My guess is, that it will be an all inclusive cache and will therefore grow, to fit the L2 of all cores in CCD (in order not to effectively shrink in size compared to zen 2). This means extra 4MB, provided the L2 remains unchanged - so in total 36MB of L3 per chiplet.
As the L3 latency in Zen2 is already measurably slower than Zen+ (11ns vs 9ns) and unifying the cache will probably make it a tad worse still, I wouldn't rule out L2 being enlarged to compensate it, so 1MB L1 per core + 40MB L3 per Chiplet is also a (less likely) possibility.
If one is to believe the ~15% IPC gain rumors, I think the entire cache hierarchy will be redesigned as the unification of L3 is a major redesign anyway. My (somewhat wild and wishful) predictions for Milan memory hierarchy
in that case are:
- Memory Compression for chiplet-to-chiplet communication at least on server (probably configurable in BIOS). They have issued patents for it a while a go and it would save considerable amount of power (in EPYC and Threadripper) that could be used in the core-chiplets instead of it being wasted transporting data.
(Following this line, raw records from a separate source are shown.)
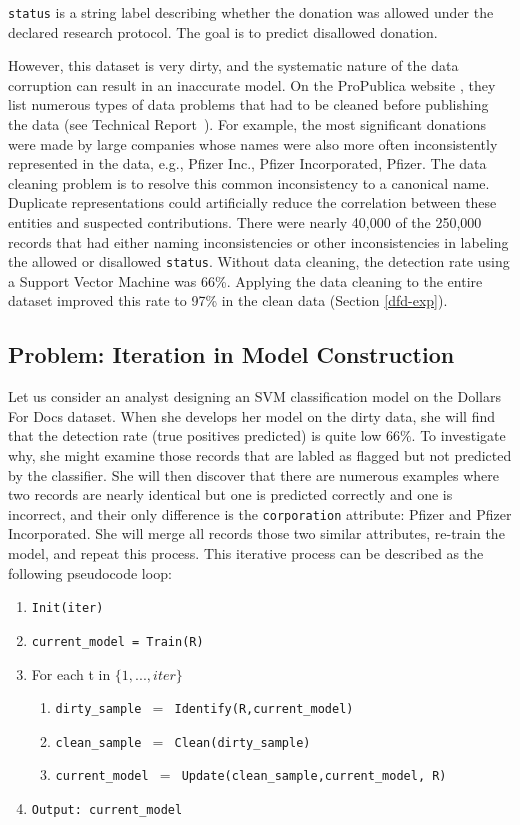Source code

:\noindent\texttt{status} is a string label describing whether the  donation was allowed under the declared research protocol. The goal is to predict disallowed  donation. 

\vspace{0.5em}

However, this dataset is very dirty, and the systematic nature of the data corruption can result in an inaccurate model.
On the ProPublica website \cite{dollarsfordocs}, they list numerous types of data problems that had to be cleaned before publishing the data (see Technical Report~\cite{activecleanarxiv}).
For example, the most significant donations were made by large companies whose names were also more often inconsistently represented in the data, e.g., Pfizer Inc., Pfizer Incorporated, Pfizer.
The data cleaning problem is to resolve this common inconsistency to a canonical name.
Duplicate representations could artificially reduce the correlation between these entities and suspected contributions.
There were nearly 40,000 of the 250,000 records that had either naming inconsistencies or other inconsistencies in labeling the allowed or disallowed \texttt{status}.
Without data cleaning, the detection rate using a Support Vector Machine was 66\%.
Applying the data cleaning to the entire dataset improved this rate to 97\% in the clean data (Section \ref{dfd-exp}).

\subsection{Problem: Iteration in Model Construction}
Let us consider an analyst designing an SVM classification model on the Dollars For Docs dataset.
When she develops her model on the dirty data, she will find that the detection rate (true positives predicted) is quite low 66\%.
To investigate why, she might examine those records that are labled as flagged but not predicted by the classifier.
She will then discover that there are numerous examples where two records are nearly identical but one is predicted correctly and one is incorrect, and their only difference is the \texttt{corporation} attribute: Pfizer and Pfizer Incorporated.
She will merge all records those two similar attributes, re-train the model, and repeat this process.
This iterative process can be described as the following pseudocode loop:
\begin{enumerate}[leftmargin=1em]\scriptsize\sloppy
  \item \texttt{Init(iter)}
  \item \texttt{current\_model = Train(R)}
  \item For each t in $\{1,...,iter\}$
  \begin{enumerate}
    \item \texttt{dirty\_sample $=$ Identify(R,current\_model)}
    \item \texttt{clean\_sample $=$ Clean(dirty\_sample)}
    \item \texttt{current\_model $=$ Update(clean\_sample,current\_model, R)}
  \end{enumerate}
  \item \texttt{Output: current\_model}
  \end{enumerate}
- 40MB of all-inclusive L3 cache per CCD (36MB if L2 stays the same)
- 1MB of L2
- 48KB of 12-way L1 Data Cache "Ice Lake Style" (this is the least likely prediciton IMO)
- improvements to the uop cache, so that is competitively shared between SMT threads, rather than statically partitioned (effectively doubling it for lightly threaded loads).